The number and t-shirt collection was in a pub the evening before. I must admit, it always makes me slightly nervous picking up a race t-shirt before the race, especially one saying ‘I won the war’ on the back; given my recent form this felt like tempting fate! We all tried to ascertain the course elevation and there were rumours of 4 miles of uphill (but with it the promise of the equivalent downhill at the end of the race). The noon start time (12:30pm for the 10km runners) was tricky for timing breakfast and also given the September sunshine it was beginning to worry me that my running demons (overheating and stomach issues) were going to come together in a perfect storm.

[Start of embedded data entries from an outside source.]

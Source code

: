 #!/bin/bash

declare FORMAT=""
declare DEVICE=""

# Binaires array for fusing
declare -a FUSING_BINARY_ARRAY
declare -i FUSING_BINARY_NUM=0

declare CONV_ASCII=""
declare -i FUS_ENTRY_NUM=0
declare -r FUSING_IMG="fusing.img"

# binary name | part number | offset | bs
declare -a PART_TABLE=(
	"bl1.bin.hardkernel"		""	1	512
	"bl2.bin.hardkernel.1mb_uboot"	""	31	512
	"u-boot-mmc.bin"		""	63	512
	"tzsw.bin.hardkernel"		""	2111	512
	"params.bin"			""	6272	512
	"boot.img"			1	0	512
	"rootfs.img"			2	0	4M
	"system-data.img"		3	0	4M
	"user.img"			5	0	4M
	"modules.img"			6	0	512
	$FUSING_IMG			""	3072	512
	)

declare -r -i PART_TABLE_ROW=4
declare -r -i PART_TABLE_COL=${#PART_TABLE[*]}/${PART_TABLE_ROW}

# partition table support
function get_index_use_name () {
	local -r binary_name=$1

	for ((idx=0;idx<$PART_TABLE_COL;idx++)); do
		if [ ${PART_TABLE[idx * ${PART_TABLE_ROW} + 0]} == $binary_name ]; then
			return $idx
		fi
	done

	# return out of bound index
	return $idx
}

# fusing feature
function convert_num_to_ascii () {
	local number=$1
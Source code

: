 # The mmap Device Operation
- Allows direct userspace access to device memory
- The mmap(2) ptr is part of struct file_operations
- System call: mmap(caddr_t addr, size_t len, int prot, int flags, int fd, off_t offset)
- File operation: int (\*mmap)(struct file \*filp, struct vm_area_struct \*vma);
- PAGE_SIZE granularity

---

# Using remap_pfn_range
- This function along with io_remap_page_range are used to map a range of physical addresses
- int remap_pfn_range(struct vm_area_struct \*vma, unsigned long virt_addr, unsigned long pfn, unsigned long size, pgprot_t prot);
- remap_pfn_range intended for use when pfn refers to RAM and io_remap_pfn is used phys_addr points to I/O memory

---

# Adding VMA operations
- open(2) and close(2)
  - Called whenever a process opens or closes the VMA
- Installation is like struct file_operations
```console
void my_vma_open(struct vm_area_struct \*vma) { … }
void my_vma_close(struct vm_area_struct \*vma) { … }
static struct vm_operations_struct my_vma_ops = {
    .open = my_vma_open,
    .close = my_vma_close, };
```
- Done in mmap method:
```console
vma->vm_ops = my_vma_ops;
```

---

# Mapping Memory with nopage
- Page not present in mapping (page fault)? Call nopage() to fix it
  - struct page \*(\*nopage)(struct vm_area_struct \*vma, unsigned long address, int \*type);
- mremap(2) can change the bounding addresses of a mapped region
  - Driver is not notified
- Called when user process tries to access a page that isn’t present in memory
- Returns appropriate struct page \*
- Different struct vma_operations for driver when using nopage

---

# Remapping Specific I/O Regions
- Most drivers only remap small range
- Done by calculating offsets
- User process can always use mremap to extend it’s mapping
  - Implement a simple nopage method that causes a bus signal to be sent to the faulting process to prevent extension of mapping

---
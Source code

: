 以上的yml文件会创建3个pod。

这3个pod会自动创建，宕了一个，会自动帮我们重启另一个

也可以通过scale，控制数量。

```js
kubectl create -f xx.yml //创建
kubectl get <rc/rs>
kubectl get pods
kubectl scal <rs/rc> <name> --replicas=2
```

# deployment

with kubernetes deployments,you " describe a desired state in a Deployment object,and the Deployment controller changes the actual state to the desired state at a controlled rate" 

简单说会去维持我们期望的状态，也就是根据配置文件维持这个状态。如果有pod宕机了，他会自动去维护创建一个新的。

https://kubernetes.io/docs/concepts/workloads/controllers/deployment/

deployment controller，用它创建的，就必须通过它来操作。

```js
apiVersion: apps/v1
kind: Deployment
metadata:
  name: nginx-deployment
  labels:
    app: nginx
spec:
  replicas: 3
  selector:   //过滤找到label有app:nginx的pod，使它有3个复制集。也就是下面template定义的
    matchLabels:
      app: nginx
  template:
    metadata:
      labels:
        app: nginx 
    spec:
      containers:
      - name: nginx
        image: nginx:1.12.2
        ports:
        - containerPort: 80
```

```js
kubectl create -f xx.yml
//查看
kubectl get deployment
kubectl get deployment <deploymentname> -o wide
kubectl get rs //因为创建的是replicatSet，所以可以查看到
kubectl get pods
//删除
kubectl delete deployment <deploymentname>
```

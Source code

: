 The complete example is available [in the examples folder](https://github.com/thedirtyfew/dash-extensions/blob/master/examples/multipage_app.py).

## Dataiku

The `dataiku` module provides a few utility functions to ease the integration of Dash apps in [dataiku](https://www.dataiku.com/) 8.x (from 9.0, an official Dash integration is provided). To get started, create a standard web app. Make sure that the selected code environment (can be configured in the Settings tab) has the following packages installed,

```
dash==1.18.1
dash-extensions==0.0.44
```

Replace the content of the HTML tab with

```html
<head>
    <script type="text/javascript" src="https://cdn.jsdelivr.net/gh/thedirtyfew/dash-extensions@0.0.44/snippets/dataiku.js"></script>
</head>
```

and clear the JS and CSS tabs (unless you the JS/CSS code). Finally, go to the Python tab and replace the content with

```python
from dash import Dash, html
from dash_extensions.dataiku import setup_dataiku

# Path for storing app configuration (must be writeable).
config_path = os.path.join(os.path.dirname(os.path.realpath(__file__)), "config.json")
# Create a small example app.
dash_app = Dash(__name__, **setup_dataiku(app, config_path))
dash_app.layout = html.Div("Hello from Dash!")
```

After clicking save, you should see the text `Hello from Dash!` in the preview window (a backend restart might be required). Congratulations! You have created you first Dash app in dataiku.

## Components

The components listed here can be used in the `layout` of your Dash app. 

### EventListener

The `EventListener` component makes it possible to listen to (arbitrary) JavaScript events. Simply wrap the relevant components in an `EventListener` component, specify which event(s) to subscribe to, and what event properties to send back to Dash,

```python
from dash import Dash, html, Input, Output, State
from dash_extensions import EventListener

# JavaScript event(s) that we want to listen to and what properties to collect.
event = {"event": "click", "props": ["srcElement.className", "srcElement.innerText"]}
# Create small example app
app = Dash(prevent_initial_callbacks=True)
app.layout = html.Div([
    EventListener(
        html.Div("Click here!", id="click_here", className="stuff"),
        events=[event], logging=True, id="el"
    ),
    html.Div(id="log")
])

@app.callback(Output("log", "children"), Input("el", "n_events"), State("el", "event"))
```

Given that I have a marathon on the horizon I was viewing it as more of a long run with a break between parkrun and the half marathon, so I tried not to worry too much about the time. Guy was targetting a PB, and although he is much more comfortable with the warmer conditions after 40 years working in hot kitchens and enjoys a later start (he’s just not a morning person), it still seemed like a big ask to PB on this course on such a warm day.

The course started on St. Francis bridge (the ‘New’ bridge). There were pacers for all the distances with balloons, but as the road bridge was open to traffic and the runners were lining up on the footbridge it was tricky to get a good starting position, but since it was chip timed we didn’t worry too much about that. We managed to say a few quick ‘hello’ and ‘good lucks’ whenever we spotted the green vests of Newbridge and after some instructions from the race director (including a reminder to be nice to the marshals and the pacers ‘even if you’re having a bad run’) we were off. The route steadily climbed from the bridge out away from town, and onto a shady tree-lined path with a gentle ascent. It was cooler here and I steadily picked my way through until the 2 hour half marathon pacer was in sight. After a while we turned off the path and the ascent got a little bit steeper as we lost the benfefit of the shade from the trees. There were some roadworks which seemed to increase the temperature and the sun was really beating down on us. We soon turned onto a main road but on fairly wide pavements and there wasn’t much traffic, so we were able to enjoy the view, with green fields in all directions. The miles were marked for each of the routes and there were plenty of water stations along the course with friendly marshals. Richard Shearing appeared alongside me looking comfortable but just as we thought we’d have some company the half marathon route turned off from the 30km route that Rich was on.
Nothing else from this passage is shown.